Configure Timer1 to work in Mode 14 (Fast PWM, cyclical square wave with controllable duty cycle via triggers/comparators).

    ; Set timer to operate as Fast PWM (Mode 14): 
    ; Mode 14 -> WGM = 1110b=14d
    ; COM1A1 = 1 (Clear Pin on Match - Non-Inverting)
    ldi r16, (1 << 7) | (1 << 1)
    sts TCCR1A, r16

Set prescaler to 64 - it automatically starts Timer1

    ; Start timer with prescaler=64
    ; WGM13=1, WGM12=1, CS11=1, CS10=1
    ldi r16, (1 << 4) | (1 << 3) | (1 << 1) | (1 << 0)
    sts TCCR1B, r16

And then do nothing: this loop is a dummy; all work is handled by Timer1. CPU is ready to handle something else.

loop:
    rjmp loop           ; The CPU does nothing! 
                        ; The Timer1 hardware toggles the pin forever.
                        ; It is done asynchronously to the main code!

When connecting an oscilloscope to GPIO pin 9, the result is as presented in figure 9.

PWM signal observed on GPIO 9
Figure 9: PWM signal observed on GPIO 9
Registers TCCR1A and TCCR1B names may be confusing: A and B may suggest that they refer to channel A and channel B. It is NOT the case: both register control Timer1.

Reading analogue values

Reading from the analogue input is not as straightforward as with digital inputs. Built-in ADC converter uses 10-bit resolution, has 6 channels (A0-A5, respectively). It also uses a reference voltage (configurable) as 5V (power source), internal 1.1V source or external reference voltage, connected to Aref input pin.
Inputs are connected to the ADC through the multiplexer, so only one input can be serviced at a time (the ADC has only one channel). Switching inputs may render the first reading invalid due to the measurement method.
The low-level ADC register-based operations use the following formula to obtain an ADC value (figure 10, based on the input value Vgpio and the reference value Vref).

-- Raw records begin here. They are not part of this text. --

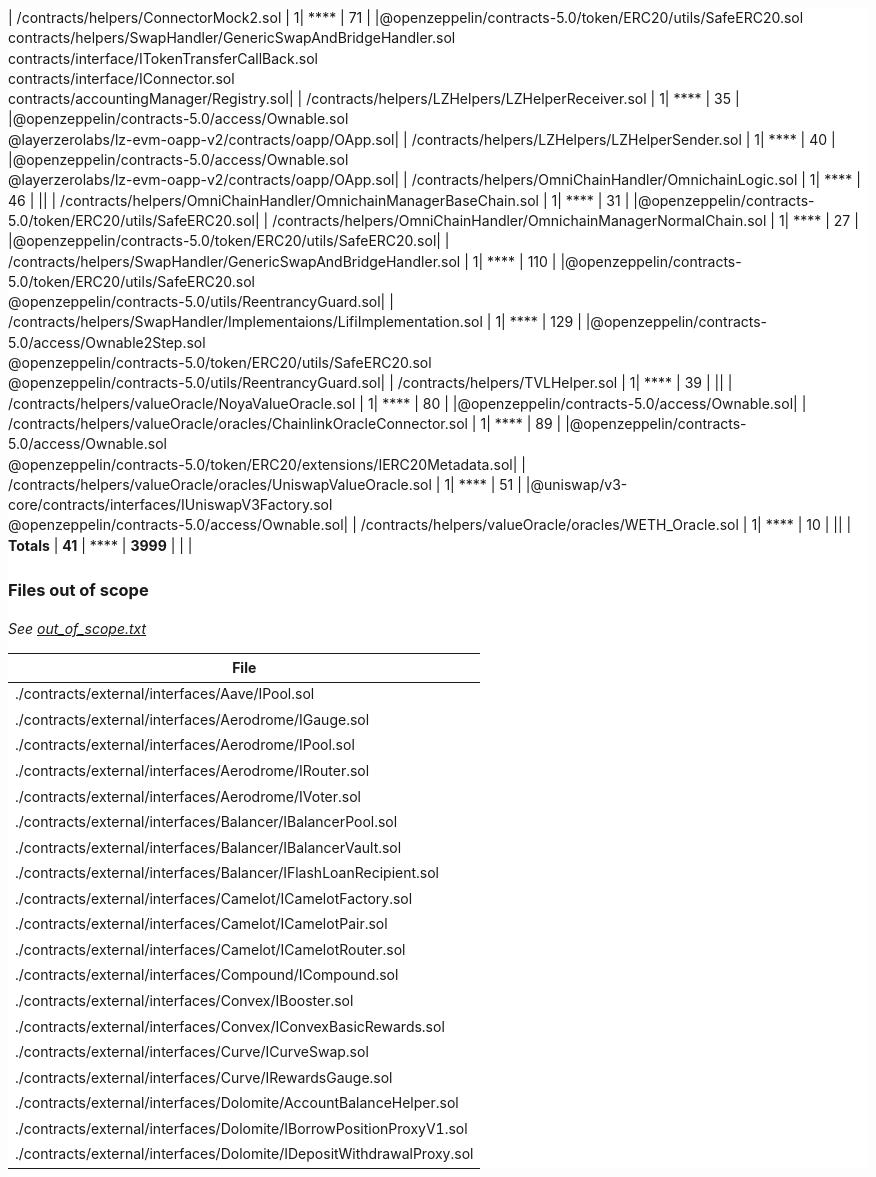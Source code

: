 | /contracts/helpers/ConnectorMock2.sol | 1| **** | 71 | |@openzeppelin/contracts-5.0/token/ERC20/utils/SafeERC20.sol<br>contracts/helpers/SwapHandler/GenericSwapAndBridgeHandler.sol<br>contracts/interface/ITokenTransferCallBack.sol<br>contracts/interface/IConnector.sol<br>contracts/accountingManager/Registry.sol|
| /contracts/helpers/LZHelpers/LZHelperReceiver.sol | 1| **** | 35 | |@openzeppelin/contracts-5.0/access/Ownable.sol<br>@layerzerolabs/lz-evm-oapp-v2/contracts/oapp/OApp.sol|
| /contracts/helpers/LZHelpers/LZHelperSender.sol | 1| **** | 40 | |@openzeppelin/contracts-5.0/access/Ownable.sol<br>@layerzerolabs/lz-evm-oapp-v2/contracts/oapp/OApp.sol|
| /contracts/helpers/OmniChainHandler/OmnichainLogic.sol | 1| **** | 46 | ||
| /contracts/helpers/OmniChainHandler/OmnichainManagerBaseChain.sol | 1| **** | 31 | |@openzeppelin/contracts-5.0/token/ERC20/utils/SafeERC20.sol|
| /contracts/helpers/OmniChainHandler/OmnichainManagerNormalChain.sol | 1| **** | 27 | |@openzeppelin/contracts-5.0/token/ERC20/utils/SafeERC20.sol|
| /contracts/helpers/SwapHandler/GenericSwapAndBridgeHandler.sol | 1| **** | 110 | |@openzeppelin/contracts-5.0/token/ERC20/utils/SafeERC20.sol<br>@openzeppelin/contracts-5.0/utils/ReentrancyGuard.sol|
| /contracts/helpers/SwapHandler/Implementaions/LifiImplementation.sol | 1| **** | 129 | |@openzeppelin/contracts-5.0/access/Ownable2Step.sol<br>@openzeppelin/contracts-5.0/token/ERC20/utils/SafeERC20.sol<br>@openzeppelin/contracts-5.0/utils/ReentrancyGuard.sol|
| /contracts/helpers/TVLHelper.sol | 1| **** | 39 | ||
| /contracts/helpers/valueOracle/NoyaValueOracle.sol | 1| **** | 80 | |@openzeppelin/contracts-5.0/access/Ownable.sol|
| /contracts/helpers/valueOracle/oracles/ChainlinkOracleConnector.sol | 1| **** | 89 | |@openzeppelin/contracts-5.0/access/Ownable.sol<br>@openzeppelin/contracts-5.0/token/ERC20/extensions/IERC20Metadata.sol|
| /contracts/helpers/valueOracle/oracles/UniswapValueOracle.sol | 1| **** | 51 | |@uniswap/v3-core/contracts/interfaces/IUniswapV3Factory.sol<br>@openzeppelin/contracts-5.0/access/Ownable.sol|
| /contracts/helpers/valueOracle/oracles/WETH_Oracle.sol | 1| **** | 10 | ||
| **Totals** | **41** | **** | **3999** | | |

### Files out of scope

_See [out_of_scope.txt](https://github.com/code-423n4/2024-04-noya/blob/main/out_of_scope.txt)_

| File         |
| ------------ |
| ./contracts/external/interfaces/Aave/IPool.sol |
| ./contracts/external/interfaces/Aerodrome/IGauge.sol |
| ./contracts/external/interfaces/Aerodrome/IPool.sol |
| ./contracts/external/interfaces/Aerodrome/IRouter.sol |
| ./contracts/external/interfaces/Aerodrome/IVoter.sol |
| ./contracts/external/interfaces/Balancer/IBalancerPool.sol |
| ./contracts/external/interfaces/Balancer/IBalancerVault.sol |
| ./contracts/external/interfaces/Balancer/IFlashLoanRecipient.sol |
| ./contracts/external/interfaces/Camelot/ICamelotFactory.sol |
| ./contracts/external/interfaces/Camelot/ICamelotPair.sol |
| ./contracts/external/interfaces/Camelot/ICamelotRouter.sol |
| ./contracts/external/interfaces/Compound/ICompound.sol |
| ./contracts/external/interfaces/Convex/IBooster.sol |
| ./contracts/external/interfaces/Convex/IConvexBasicRewards.sol |
| ./contracts/external/interfaces/Curve/ICurveSwap.sol |
| ./contracts/external/interfaces/Curve/IRewardsGauge.sol |
| ./contracts/external/interfaces/Dolomite/AccountBalanceHelper.sol |
| ./contracts/external/interfaces/Dolomite/IBorrowPositionProxyV1.sol |
| ./contracts/external/interfaces/Dolomite/IDepositWithdrawalProxy.sol |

Figure 10: ADC value calculation based on the input voltage and reference voltage

Technically, inside ADC, there is a 34 pF capacitor that loads the input and discharges. For this reason, measuring high impedance can yield inaccurate readings, so the first ADC reading is commonly discarded, and the best practice is to take multiple measurements and calculate an average.

From the assembler developer's point of view, it is more important that the ADC readings is a value between 0 and 1023 (10-bit resolution), and to convert the ADC reading to the measured voltage on ADC input (Vinput), the following formula (figure 11) is valid:

Figure 11: Conversion formula from ADC reading to value represented in Volts
Note that the formula uses Vref: reference voltage. So one needs to know the current configuration is for ADC: whether Vref is power 5V, internal 1.1V, or an external provided with the use of the Aref pin, and pass the appropriate argument to the equation.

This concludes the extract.